Two recent papers from McPartland’s group, done in partnership with the Yale Biomedical Imaging Institute and the Positron Emission Tomography Center, found molecular differences in the brains of autistic people—different kinds of building blocks, different neurotransmitters, and synapses.
“When I came here in 2004, I wouldn’t have imagined collaborating with neurosurgeons,” McPartland said. “Yale is a unique place with a uniquely collaborative environment.”
The stakes go beyond academic curiosity. Autism now affects one in 31 children, according to the CDC. That figure has risen sharply, not because of an epidemic but because diagnostic criteria have broadened and stigma has fallen.
In the 1950s, when clinicians wrongly blamed autism on cold parenting, families hid. Today, public figures speak openly about their experiences. More parents seek evaluations. More children get diagnosed.
That is progress. But it has strained a system still relying on tools from 1943.
Biomarkers could change the math.
A cheap, scalable EEG screening could tell a pediatrician which children need a full evaluation. An eye-tracking measure could give a clinician confidence in a diagnosis that might otherwise take months to confirm.
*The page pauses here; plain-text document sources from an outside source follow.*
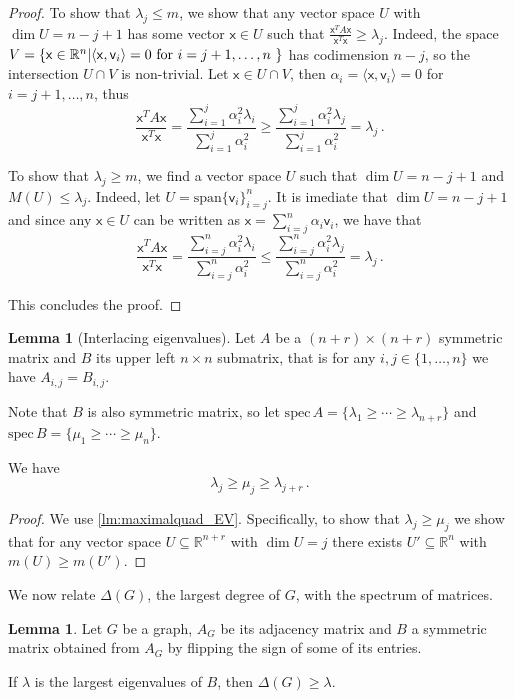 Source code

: \documentclass[12pt]{amsart}
\theoremstyle{definition}
\newtheorem{lm}[thm]{Lemma}
\newcommand{\R}{\mathbb{R}}
\newcommand{\vv}{\mathsf{v}}
\newcommand{\vx}{\mathsf{x}}
\newcommand{\spn}{\mathrm{span}}
\newcommand{\spec}{\mathrm{spec} }
\begin{document}
\begin{proof}
To show that $\lambda_j \leq m$, we show that any vector space $U$ with $\dim U =  n - j + 1 $ has some vector $\vx \in U $ such that $\frac{\vx^T A \vx}{\vx^T \vx} \geq \lambda_j$.
Indeed, the space $V = \{ \vx \in \R^n | \langle \vx , \vv_i \rangle = 0 \text{ for $ i = j+1, \ldots, n$ } \}$ has codimension $n-j$, so the intersection $U\cap V$ is non-trivial.
Let $\vx \in U \cap V$, then $\alpha_i = \langle \vx , \vv_i \rangle = 0 $ for $i = j+1, \ldots, n$, thus 
$$\frac{\vx^T A \vx}{\vx^T \vx} = \frac{\sum_{i=1}^j \alpha_i^2 \lambda_i}{\sum_{i=1}^j \alpha_i^2} \geq \frac{\sum_{i=1}^j \alpha_i^2 \lambda_j}{\sum_{i=1}^j \alpha_i^2}= \lambda_j\, . $$

To show that  $\lambda_j \geq m$, we find a vector space $U$ such that $\dim U = n-j+1 $ and $M(U) \leq \lambda_j$.
Indeed, let $U = \spn \{\vv_i\}_{i=j}^n$.
It is imediate that $\dim U = n-j+1$ and since any $\vx \in U $ can be written as $\vx = \sum_{i=j}^n \alpha_i \vv_i$, we have that 
$$\frac{\vx^T A \vx}{\vx^T \vx} = \frac{\sum_{i=j}^n \alpha_i^2 \lambda_i}{\sum_{i=j}^n \alpha_i^2} \leq \frac{\sum_{i=j}^n \alpha_i^2 \lambda_j}{\sum_{i=j}^n \alpha_i^2}= \lambda_j\, . $$

This concludes the proof.
\end{proof}

\begin{lm}[Interlacing eigenvalues]\label{lm:interlacing}
Let $A$ be a $(n+r)\times (n+r)$ symmetric matrix and $B$ its upper left $n\times n$ submatrix, that is for any $i, j \in \{1, \ldots, n\}$ we have $A_{i, j} = B_{i, j}$.

Note that $B$ is also symmetric matrix, so let $\spec \, A = \{\lambda_1 \geq \cdots \geq \lambda_{n+r}\}$ and $\spec \, B = \{\mu_1 \geq \cdots \geq \mu_n\}$.

We have
$$ \lambda_j \geq \mu_j \geq \lambda_{j+r}\, . $$
\end{lm}

\begin{proof}
We use \cref{lm:maximalquad_EV}.
Specifically, to show that $\lambda_j \geq \mu_j$ we show that for any vector space $U\subseteq \R^{n+r}$ with $\dim U = j$ there exists $U'\subseteq \R^n$ with $m(U) \geq m(U')$.

\end{proof}

We now relate $\Delta(G)$, the largest degree of $G$, with the spectrum of matrices.

\begin{lm}\label{lm:adjacency_delta}
Let $G$ be a graph, $A_G$ be its adjacency matrix and $B$ a symmetric matrix obtained from $A_G$ by flipping the sign of some of its entries.

If $\lambda $ is the largest eigenvalues of $B$, then $\Delta(G) \geq \lambda $.
\end{lm}
\end{document}
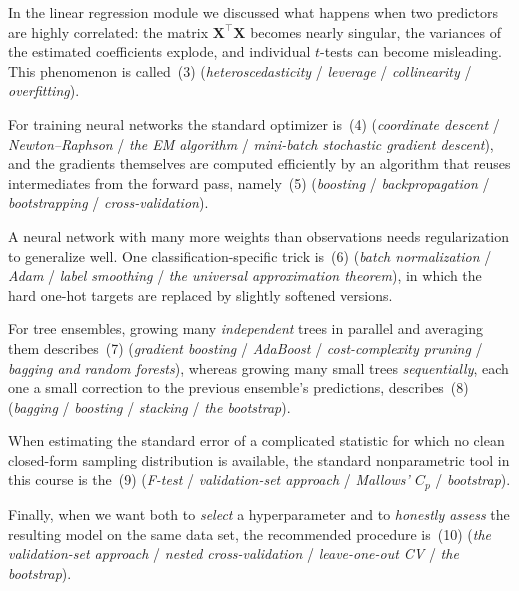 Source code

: \documentclass[11pt,a4paper]{article}
\begin{document}
In the linear regression module we discussed what happens when two predictors are highly correlated: the matrix $\mathbf{X}^\top\mathbf{X}$ becomes nearly singular, the variances of the estimated coefficients explode, and individual $t$-tests can become misleading. This phenomenon is called \underline{\hspace{2.5cm}}\,(3) (\emph{heteroscedasticity} / \emph{leverage} / \emph{collinearity} / \emph{overfitting}).

For training neural networks the standard optimizer is \underline{\hspace{2.5cm}}\,(4) (\emph{coordinate descent} / \emph{Newton--Raphson} / \emph{the EM algorithm} / \emph{mini-batch stochastic gradient descent}), and the gradients themselves are computed efficiently by an algorithm that reuses intermediates from the forward pass, namely \underline{\hspace{2.5cm}}\,(5) (\emph{boosting} / \emph{backpropagation} / \emph{bootstrapping} / \emph{cross-validation}).

A neural network with many more weights than observations needs regularization to generalize well. One classification-specific trick is \underline{\hspace{2.5cm}}\,(6) (\emph{batch normalization} / \emph{Adam} / \emph{label smoothing} / \emph{the universal approximation theorem}), in which the hard one-hot targets are replaced by slightly softened versions.

For tree ensembles, growing many \emph{independent} trees in parallel and averaging them describes \underline{\hspace{2.5cm}}\,(7) (\emph{gradient boosting} / \emph{AdaBoost} / \emph{cost-complexity pruning} / \emph{bagging and random forests}), whereas growing many small trees \emph{sequentially}, each one a small correction to the previous ensemble's predictions, describes \underline{\hspace{2.5cm}}\,(8) (\emph{bagging} / \emph{boosting} / \emph{stacking} / \emph{the bootstrap}).

When estimating the standard error of a complicated statistic for which no clean closed-form sampling distribution is available, the standard nonparametric tool in this course is the \underline{\hspace{2.5cm}}\,(9) (\emph{F-test} / \emph{validation-set approach} / \emph{Mallows' $C_p$} / \emph{bootstrap}).

Finally, when we want both to \emph{select} a hyperparameter and to \emph{honestly assess} the resulting model on the same data set, the recommended procedure is \underline{\hspace{2.5cm}}\,(10) (\emph{the validation-set approach} / \emph{nested cross-validation} / \emph{leave-one-out CV} / \emph{the bootstrap}).
\end{document}
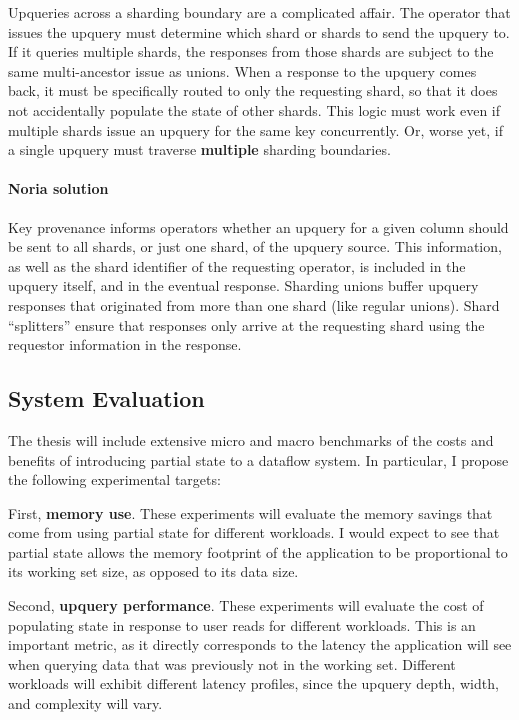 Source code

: \documentclass[12pt,letterpaper,twoside]{article}
\begin{document}
Upqueries across a sharding boundary are a complicated affair. The
operator that issues the upquery must determine which shard or shards to
send the upquery to. If it queries multiple shards, the responses from
those shards are subject to the same multi-ancestor issue as unions.
When a response to the upquery comes back, it must be specifically
routed to only the requesting shard, so that it does not accidentally
populate the state of other shards. This logic must work even if
multiple shards issue an upquery for the same key concurrently. Or,
worse yet, if a single upquery must traverse \textbf{multiple} sharding
boundaries.

\paragraph{Noria solution}
Key provenance informs operators whether an upquery for a given column should be
sent to all shards, or just one shard, of the upquery source. This information,
as well as the shard identifier of the requesting operator, is included in the
upquery itself, and in the eventual response. Sharding unions buffer upquery
responses that originated from more than one shard (like regular unions). Shard
``splitters'' ensure that responses only arrive at the requesting shard using
the requestor information in the response.

\subsection{System Evaluation}

The thesis will include extensive micro and macro benchmarks of the
costs and benefits of introducing partial state to a dataflow system. In
particular, I propose the following experimental targets:

First, \textbf{memory use}. These experiments will evaluate the memory
savings that come from using partial state for different workloads. I
would expect to see that partial state allows the memory footprint of
the application to be proportional to its working set size, as opposed
to its data size.

Second, \textbf{upquery performance}. These experiments will evaluate the
cost of populating state in response to user reads for different
workloads. This is an important metric, as it directly corresponds to
the latency the application will see when querying data that was
previously not in the working set. Different workloads will exhibit
different latency profiles, since the upquery depth, width, and
complexity will vary.
\end{document}
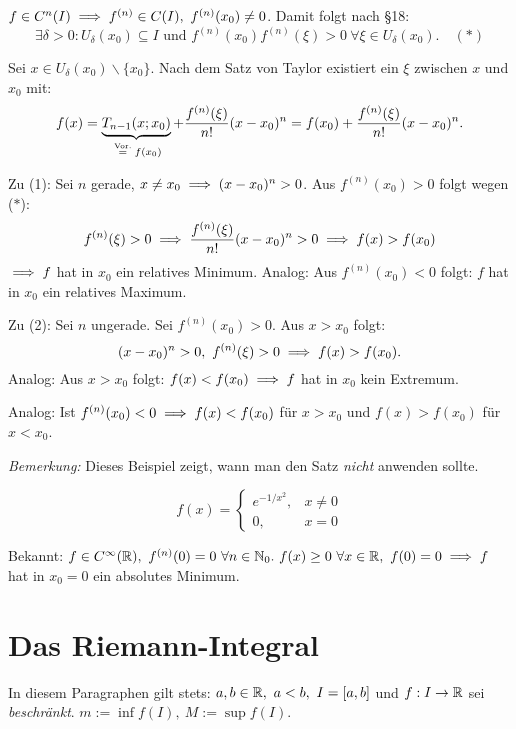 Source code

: \documentclass[a4paper,oneside,DIV15,BCOR12mm]{scrbook}
\begin{document}
\begin{beweis}
$f \in C^n(I) \folgt f^{(n)} \in C(I),\ f^{(n)}(x_0) \ne 0$. Damit folgt nach §18:
$$\exists \delta > 0: U_\delta(x_0) \subseteq I\text{ und }f^{(n)}(x_0) f^{(n)}(\xi) > 0\ \forall \xi \in U_\delta(x_0).\quad(*)$$

Sei $x\in U_\delta(x_0)\backslash \{x_0\}$. Nach dem Satz von Taylor existiert ein $\xi$ zwischen $x$ und $x_0$ mit:
$$f(x) = \underbrace{T_{n-1}(x;x_0)}_{\gleichnach{Vor.} f(x_0)} + \frac{f^{(n)}(\xi)}{n!}(x-x_0)^n = f(x_0) + \frac{f^{(n)}(\xi)}{n!}(x-x_0)^n.$$

Zu (1): Sei $n$ gerade, $x \ne x_0 \implies (x-x_0)^n > 0$. Aus $f^{(n)}(x_0) > 0$ folgt wegen ($*$):
$$f^{(n)}(\xi) > 0 \implies \frac{f^{(n)}(\xi)}{n!}(x-x_0)^n > 0 \implies f(x) > f(x_0)$$
$\implies f$ hat in $x_0$ ein relatives Minimum. Analog: Aus $f^{(n)}(x_0) < 0$ folgt: $f$ hat in $x_0$ ein relatives Maximum.

Zu (2): Sei $n$ ungerade. Sei $f^{(n)}(x_0) > 0$. Aus $x > x_0$ folgt:
$$(x-x_0)^n > 0,\ f^{(n)}(\xi) > 0 \implies f(x) > f(x_0).$$
Analog: Aus $x > x_0$ folgt: $f(x) < f(x_0) \implies f$ hat in $x_0$ kein Extremum.

Analog: Ist $f^{(n)}(x_0) < 0 \implies f(x) < f(x_0)$ für $x > x_0$ und $f(x) > f(x_0)$ für $x < x_0$.
\end{beweis}

\begin{beispiel}
\emph{Bemerkung:} Dieses Beispiel zeigt, wann man den Satz \emph{nicht} anwenden sollte.

$$f(x) = \begin{cases}
e^{-1/x^2},& x \ne 0\\
0,& x=0
\end{cases}$$

Bekannt: $f \in C^\infty(\mathbb{R}),\ f^{(n)}(0) = 0\ \forall n \in \mathbb{N}_0.\ f(x) \ge 0\ \forall x \in \mathbb{R},\ f(0) = 0 \implies f$ hat in $x_0 = 0$ ein absolutes Minimum.
\end{beispiel}


\theoremstyle{nonumberbreak}
\newtheorem{merkregel}{Merkregel}

\chapter{Das Riemann-Integral}

In diesem Paragraphen gilt stets: $a,b \in \mathbb{R},\ a<b,\ I = [a,b]$ und $f: I \to \mathbb{R}$ sei \emph{beschränkt}. $m := \inf f(I),\ M := \sup f(I)$.
\end{document}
For families in places without an autism expert, that is not an abstraction. It is the difference between early intervention and watching a child fall further behind.
McPartland emphasizes that biomarkers are not about replacing human judgment. They are about supplementing it. The goal remains the same as it has always been: helping autistic people live functional, happy, effective lives. The path to that goal, however, may soon look very different.
“We are making unprecedented progress,” he said. “This multidisciplinary approach will prove vital for advancing our knowledge and treatment of autism.”
Now, researchers are involving autistic people in the work and exploring what the neurodiversity movement means for the field. For now, in a lab at Yale, the search for biological truth continues—one EEG, one eye movement, one collaboration with a neurosurgeon at a time.